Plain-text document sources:
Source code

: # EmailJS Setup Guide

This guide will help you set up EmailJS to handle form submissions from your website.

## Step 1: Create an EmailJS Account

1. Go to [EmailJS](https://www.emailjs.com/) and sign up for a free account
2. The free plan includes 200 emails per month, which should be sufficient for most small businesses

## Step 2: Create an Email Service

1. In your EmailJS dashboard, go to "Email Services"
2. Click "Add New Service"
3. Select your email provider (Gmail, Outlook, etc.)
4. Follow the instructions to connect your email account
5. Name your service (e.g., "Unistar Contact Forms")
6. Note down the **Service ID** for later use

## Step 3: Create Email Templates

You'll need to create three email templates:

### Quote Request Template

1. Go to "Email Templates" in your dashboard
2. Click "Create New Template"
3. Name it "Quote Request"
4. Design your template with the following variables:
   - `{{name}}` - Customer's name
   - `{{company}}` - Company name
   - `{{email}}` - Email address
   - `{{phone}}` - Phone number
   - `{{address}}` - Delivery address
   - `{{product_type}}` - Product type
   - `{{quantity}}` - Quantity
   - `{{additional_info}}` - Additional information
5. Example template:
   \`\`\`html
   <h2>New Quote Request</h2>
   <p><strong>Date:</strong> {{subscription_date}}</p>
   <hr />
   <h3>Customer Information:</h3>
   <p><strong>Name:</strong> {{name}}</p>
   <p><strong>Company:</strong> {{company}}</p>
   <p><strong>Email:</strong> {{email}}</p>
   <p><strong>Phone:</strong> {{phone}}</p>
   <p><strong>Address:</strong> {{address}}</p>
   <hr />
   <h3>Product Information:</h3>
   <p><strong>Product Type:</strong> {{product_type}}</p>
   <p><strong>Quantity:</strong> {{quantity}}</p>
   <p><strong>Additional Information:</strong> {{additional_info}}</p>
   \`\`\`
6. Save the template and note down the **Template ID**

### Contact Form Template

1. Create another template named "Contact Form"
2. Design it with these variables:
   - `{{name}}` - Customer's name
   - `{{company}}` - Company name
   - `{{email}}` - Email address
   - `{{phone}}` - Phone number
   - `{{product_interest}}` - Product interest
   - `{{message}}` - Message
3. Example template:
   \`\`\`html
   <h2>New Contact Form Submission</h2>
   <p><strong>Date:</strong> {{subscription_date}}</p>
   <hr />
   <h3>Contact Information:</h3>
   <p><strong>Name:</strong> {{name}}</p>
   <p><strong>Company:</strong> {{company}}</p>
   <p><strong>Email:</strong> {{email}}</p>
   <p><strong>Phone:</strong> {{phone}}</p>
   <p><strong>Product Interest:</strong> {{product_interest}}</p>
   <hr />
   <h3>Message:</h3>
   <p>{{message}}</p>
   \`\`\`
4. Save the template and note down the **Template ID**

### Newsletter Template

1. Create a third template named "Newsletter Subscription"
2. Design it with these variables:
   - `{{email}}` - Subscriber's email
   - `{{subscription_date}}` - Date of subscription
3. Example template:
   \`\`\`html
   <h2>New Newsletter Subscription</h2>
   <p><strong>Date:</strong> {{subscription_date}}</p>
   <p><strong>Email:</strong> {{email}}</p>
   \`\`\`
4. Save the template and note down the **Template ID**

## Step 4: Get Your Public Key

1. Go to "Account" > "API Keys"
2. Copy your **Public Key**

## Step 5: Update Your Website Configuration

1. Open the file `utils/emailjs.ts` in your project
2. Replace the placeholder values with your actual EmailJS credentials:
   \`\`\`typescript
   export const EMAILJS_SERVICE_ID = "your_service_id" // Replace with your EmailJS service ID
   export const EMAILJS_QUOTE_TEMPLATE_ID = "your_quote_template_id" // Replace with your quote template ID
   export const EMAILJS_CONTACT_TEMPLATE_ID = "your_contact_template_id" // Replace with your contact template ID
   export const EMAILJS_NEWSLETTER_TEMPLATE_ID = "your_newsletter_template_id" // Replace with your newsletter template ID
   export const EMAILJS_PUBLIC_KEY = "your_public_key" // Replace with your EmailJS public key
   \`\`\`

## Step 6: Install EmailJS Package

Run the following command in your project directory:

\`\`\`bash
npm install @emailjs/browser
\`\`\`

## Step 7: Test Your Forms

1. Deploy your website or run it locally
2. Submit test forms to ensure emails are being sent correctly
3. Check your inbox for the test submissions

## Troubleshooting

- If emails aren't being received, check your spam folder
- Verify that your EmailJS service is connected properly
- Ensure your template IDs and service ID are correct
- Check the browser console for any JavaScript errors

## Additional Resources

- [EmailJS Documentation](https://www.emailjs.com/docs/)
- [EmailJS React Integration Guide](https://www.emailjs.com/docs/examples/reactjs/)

→ Task statement
Respond with nothing but the number of lines in the entries that contain the string "export".

→ Answer to the exercise
5